While we’re still waiting on the finalized details of CMMC 2.0, check out this video demo of how Apptega helped organizations with the initial 1.0 requirements. It’s a great way to see how Apptega can help you effectively manage and report on compliance.

CMMC Certification Dashboard

In this on-demand video, you can learn more about how Apptega can help you:

  • Map your CMMC framework to NIST 800-171
  • Assess your CMMC readiness 
  • Manage risk remediation and compliance gaps
  • Create reports on all security controls for your System Security Plan (SSP)
  • Document risk assessments 
  • Document corrective actions (plans and status) for your POA&M

CMMC Compliance Framework

CMMC Design Dashboard

Apptega can help you manage your Cybersecurity Maturity Model Certification framework and other cybersecurity frameworks all in one platform. Using Apptega Harmony, you can even crosswalk your frameworks, for example, NIST 800-171 and CMMC 2.0. 

Apptega key features:

  • More than 16 security frameworks
  • Questionnaire-based assessments
  • One-click reporting
  • Real-time compliance scoring
  • Auditor viewing options
  • Policy and plan templates
  • Task Packs and automated task management
  • Assessments based on an easy-to-use questionnaire format

New CMMC 2.0 Levels

Level 1
Level 2
Level 3
Level 1

CMMC Certification Level 1: Foundational

CMMC 1.0 included five certification levels, but version 2.0 streamlines requirements down to three. It also removes the previous maturity processes and CMMC unique security practices. The new levels closely align with the National Institute of Standards and Technology (NIST) cybersecurity standards.

Level 1: Foundational

  • There are 17 practices that enables an annual self-assessment for certification. This is for organizations with FCI only.

Level 2

CMMC Certification Level 2: Advanced

  • There are 110 practices, which align with NIST SP 800-171. Triennial third-party assessments are required for prioritized acquisitions; however, self-assessments may be applicable for certain programs, such as non-prioritized acquisitions. This is for organizations with CUI.
Level 3

CMMC Certification Level 3: Expert

  • There are 110 practices at this level based on NIST SP 800-172. There are also triennial assessments for this level, but they are government-led assessments. This is for the highest priority programs with CUI.

We anticipate DoD will soon release the CMMC 2.0 model for Levels 1 and 2, their assessment guides, and scoping guidance. Level 3 information will follow when it’s available.

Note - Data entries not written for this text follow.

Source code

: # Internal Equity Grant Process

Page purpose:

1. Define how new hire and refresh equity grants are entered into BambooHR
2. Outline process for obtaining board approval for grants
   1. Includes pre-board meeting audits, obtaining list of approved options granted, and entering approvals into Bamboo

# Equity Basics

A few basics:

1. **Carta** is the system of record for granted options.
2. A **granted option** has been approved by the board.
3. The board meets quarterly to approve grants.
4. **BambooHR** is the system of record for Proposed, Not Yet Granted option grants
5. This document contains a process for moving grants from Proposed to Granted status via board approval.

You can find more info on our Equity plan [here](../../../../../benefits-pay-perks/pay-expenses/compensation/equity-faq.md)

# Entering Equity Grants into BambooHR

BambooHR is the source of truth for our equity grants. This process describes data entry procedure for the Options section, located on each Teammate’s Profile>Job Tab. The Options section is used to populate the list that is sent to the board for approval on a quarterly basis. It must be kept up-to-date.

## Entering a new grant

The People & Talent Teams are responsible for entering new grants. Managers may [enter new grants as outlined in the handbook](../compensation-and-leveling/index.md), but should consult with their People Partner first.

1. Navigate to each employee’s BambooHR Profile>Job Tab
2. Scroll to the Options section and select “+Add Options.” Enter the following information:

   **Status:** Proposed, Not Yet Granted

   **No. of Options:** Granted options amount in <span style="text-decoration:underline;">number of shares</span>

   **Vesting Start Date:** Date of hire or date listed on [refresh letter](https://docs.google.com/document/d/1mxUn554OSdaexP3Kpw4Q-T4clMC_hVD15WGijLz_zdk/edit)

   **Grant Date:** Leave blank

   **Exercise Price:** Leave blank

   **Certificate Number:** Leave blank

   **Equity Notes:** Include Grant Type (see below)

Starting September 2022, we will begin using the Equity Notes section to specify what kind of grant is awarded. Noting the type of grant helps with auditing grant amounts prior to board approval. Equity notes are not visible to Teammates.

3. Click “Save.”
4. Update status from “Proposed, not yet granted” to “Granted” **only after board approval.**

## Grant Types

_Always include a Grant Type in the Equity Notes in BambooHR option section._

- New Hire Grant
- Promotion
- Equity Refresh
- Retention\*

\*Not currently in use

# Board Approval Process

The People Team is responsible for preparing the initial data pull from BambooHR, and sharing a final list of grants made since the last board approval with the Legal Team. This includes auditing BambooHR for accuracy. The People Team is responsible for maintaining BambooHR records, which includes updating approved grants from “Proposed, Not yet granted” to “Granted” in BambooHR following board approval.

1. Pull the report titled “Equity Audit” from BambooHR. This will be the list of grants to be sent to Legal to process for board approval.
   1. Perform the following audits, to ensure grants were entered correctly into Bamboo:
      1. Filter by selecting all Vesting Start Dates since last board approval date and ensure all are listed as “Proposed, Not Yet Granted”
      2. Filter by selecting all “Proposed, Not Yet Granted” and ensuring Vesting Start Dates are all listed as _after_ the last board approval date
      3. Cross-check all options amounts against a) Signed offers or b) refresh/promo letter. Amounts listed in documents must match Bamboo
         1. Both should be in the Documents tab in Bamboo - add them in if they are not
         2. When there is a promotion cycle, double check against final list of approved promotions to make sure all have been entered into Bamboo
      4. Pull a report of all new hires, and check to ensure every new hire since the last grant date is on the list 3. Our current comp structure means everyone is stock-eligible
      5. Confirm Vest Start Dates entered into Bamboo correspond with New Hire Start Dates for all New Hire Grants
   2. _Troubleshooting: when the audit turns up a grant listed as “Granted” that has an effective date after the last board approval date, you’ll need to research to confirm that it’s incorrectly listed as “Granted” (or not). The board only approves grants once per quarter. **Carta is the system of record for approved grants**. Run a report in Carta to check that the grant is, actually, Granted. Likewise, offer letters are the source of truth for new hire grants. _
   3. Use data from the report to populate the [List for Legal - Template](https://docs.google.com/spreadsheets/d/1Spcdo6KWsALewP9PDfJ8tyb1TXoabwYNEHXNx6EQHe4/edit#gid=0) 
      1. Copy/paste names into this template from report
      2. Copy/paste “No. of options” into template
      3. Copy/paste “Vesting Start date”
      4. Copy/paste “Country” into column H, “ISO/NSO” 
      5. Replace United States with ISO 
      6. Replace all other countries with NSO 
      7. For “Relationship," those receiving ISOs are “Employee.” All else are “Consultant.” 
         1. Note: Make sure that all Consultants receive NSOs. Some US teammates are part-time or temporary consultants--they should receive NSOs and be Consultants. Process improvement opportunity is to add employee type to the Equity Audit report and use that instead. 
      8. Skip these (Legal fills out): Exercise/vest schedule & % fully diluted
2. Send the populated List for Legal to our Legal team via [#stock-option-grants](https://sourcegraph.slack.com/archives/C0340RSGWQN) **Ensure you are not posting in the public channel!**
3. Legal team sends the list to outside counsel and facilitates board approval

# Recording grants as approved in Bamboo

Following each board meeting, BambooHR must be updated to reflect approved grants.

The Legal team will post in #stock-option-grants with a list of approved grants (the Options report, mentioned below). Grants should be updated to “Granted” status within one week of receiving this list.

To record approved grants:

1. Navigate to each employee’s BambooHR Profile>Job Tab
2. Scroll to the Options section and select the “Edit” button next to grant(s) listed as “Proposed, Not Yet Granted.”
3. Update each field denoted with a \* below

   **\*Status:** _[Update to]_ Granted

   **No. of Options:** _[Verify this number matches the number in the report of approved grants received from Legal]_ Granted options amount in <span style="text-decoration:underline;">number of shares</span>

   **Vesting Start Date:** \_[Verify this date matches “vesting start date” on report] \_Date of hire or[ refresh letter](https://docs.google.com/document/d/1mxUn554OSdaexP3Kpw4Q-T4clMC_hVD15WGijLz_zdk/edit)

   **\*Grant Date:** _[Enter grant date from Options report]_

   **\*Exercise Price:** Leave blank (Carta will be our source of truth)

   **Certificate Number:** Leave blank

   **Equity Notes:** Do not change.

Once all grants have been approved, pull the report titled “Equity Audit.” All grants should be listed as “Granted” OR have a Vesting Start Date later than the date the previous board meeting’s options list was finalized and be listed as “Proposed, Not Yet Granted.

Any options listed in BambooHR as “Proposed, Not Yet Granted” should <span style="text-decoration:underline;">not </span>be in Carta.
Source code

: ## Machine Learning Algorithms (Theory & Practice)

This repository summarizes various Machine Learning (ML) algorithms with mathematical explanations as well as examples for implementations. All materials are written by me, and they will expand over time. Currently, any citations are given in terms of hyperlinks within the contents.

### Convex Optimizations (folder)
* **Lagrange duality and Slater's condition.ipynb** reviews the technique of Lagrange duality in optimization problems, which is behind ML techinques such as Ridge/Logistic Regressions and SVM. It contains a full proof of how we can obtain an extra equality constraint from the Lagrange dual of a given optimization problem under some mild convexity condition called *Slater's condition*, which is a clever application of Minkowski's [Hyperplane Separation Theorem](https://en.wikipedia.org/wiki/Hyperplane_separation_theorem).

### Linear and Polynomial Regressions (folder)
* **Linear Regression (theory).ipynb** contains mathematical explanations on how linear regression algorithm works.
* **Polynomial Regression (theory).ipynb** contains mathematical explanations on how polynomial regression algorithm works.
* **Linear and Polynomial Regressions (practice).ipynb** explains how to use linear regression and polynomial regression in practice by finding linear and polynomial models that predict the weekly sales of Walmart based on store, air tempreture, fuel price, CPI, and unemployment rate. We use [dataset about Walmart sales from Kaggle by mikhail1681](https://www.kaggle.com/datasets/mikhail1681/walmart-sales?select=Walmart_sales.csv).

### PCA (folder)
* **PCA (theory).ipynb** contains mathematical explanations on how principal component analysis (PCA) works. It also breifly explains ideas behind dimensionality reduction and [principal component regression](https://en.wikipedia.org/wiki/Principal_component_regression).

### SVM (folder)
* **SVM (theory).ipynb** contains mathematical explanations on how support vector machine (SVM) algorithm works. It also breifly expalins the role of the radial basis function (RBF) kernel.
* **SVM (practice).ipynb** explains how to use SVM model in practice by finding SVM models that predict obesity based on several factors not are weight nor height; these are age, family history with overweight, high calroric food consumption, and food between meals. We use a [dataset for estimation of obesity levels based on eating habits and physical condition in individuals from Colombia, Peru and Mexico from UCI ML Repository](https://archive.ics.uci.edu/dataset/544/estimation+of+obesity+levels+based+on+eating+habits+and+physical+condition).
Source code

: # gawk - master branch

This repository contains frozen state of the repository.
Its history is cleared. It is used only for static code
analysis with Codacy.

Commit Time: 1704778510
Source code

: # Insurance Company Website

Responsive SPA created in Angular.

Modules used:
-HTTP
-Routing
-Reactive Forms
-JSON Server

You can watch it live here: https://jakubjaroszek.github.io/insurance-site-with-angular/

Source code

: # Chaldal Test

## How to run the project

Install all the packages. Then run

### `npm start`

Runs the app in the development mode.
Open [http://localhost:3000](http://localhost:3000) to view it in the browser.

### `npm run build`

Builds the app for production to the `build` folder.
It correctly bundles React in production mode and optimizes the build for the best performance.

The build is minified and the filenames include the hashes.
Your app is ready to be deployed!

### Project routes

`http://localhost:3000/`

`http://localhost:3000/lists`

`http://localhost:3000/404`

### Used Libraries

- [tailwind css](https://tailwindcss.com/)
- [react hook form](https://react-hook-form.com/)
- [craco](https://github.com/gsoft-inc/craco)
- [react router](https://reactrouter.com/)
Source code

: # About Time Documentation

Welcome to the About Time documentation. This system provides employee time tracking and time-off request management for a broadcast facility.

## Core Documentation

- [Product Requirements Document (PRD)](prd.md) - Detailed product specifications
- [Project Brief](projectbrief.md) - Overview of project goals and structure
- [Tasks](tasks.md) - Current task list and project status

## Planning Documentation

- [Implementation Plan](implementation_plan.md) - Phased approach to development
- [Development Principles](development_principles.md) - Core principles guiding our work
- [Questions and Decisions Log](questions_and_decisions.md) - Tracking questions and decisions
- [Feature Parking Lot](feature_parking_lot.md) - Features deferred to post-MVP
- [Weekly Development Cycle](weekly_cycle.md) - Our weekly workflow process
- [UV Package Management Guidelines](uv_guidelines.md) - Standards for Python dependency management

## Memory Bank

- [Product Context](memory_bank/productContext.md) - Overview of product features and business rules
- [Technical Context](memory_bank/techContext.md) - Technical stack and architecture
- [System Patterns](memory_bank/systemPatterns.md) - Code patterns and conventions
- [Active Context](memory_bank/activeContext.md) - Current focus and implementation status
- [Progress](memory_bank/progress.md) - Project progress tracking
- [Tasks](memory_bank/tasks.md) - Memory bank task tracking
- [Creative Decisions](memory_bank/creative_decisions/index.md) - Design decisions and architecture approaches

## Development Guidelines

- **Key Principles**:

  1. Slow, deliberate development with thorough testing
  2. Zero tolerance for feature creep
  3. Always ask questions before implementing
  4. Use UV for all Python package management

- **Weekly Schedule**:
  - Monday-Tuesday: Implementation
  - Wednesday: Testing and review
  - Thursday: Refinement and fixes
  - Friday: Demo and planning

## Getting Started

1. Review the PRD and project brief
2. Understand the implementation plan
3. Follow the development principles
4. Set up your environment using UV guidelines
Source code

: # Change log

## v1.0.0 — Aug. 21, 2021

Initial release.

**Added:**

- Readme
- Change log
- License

Check back for updates on this page as soon as they’re available.

Other CMMC 2.0 Changes

In addition, to streamling the CMMC model and decreasing the number of certification levels, changes coming for CMMC 2.0 are likely to help reduce assessment costs for organizations. While some organizations that handle critical national security information at level 2 will need third-party assessments every three years, self-assessments can now be used to demonstrate compliance at level 1. That was not the case with CMMC 1.0. Also now in some cases, depending on CUI, self-assessments may be possible at level 2. Level 3, the highest level, will continue to require other assessments conducted by the government.

Another significant change between CMMC 1.0 and CMMC 2.0 is reflected in the implementation processes. In CMMC 1.0, organizations were expected to achieve contract-level certification requirements prior to a DoD contract award or renewal. However, with 2.0, organizations may be able to use Plans of Action & Milestones (POA&Ms) for certification.

There are a number of restrictions on these POA&Ms for certification. For example, they’re likely to be time-bound, possibly limited to no more than 180s days. And, while they may be permissible for some requirements, they will not be permitted for the highest weighted compliance requirements and will require a minimum score to achieve certification with the POA&M. 

Finally, CMMC 2.0 will also include the opportunity for waivers for some very limited circumstances such as mission-critical incidents. These waivers, which will require senior DoD approval, will only be awarded on a case-by-case basis, and like the POA&M’s, will be time-bound.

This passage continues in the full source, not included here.